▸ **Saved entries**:
◇ ◇ ◇

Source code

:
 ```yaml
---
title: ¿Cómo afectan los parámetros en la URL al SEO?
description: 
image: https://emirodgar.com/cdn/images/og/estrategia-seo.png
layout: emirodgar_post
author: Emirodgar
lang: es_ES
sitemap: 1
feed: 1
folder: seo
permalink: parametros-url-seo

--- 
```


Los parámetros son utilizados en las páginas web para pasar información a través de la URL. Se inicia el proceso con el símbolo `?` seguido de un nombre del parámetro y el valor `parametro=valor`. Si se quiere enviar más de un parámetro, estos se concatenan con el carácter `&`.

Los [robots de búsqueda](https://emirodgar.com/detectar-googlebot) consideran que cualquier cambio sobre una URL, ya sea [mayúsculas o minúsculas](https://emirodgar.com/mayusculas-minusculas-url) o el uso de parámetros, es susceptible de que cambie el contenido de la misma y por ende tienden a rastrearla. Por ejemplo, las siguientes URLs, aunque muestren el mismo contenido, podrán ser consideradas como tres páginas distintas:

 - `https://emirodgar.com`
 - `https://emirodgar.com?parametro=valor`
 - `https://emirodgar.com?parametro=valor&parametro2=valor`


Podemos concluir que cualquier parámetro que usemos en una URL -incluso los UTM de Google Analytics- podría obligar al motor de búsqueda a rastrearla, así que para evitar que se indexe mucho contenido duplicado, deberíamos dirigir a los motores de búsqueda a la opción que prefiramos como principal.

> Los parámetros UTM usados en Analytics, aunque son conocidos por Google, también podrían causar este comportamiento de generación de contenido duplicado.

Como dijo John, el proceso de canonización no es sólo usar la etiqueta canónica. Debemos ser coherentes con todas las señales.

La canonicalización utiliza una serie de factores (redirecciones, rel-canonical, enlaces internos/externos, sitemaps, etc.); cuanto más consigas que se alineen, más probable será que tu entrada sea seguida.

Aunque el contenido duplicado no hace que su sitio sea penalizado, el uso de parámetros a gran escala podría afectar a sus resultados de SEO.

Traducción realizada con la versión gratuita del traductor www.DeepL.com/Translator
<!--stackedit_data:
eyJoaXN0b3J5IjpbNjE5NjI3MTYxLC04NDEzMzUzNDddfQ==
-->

◇ ◇ ◇

▸ **What you need to do**: Filter the entries above down to the lines that contain "valor".

▸ **Task result**:
Los parámetros son utilizados en las páginas web para pasar información a través de la URL. Se inicia el proceso con el símbolo `?` seguido de un nombre del parámetro y el valor `parametro=valor`. Si se quiere enviar más de un parámetro, estos se concatenan con el carácter `&`.
 - `https://emirodgar.com?parametro=valor`
 - `https://emirodgar.com?parametro=valor&parametro2=valor`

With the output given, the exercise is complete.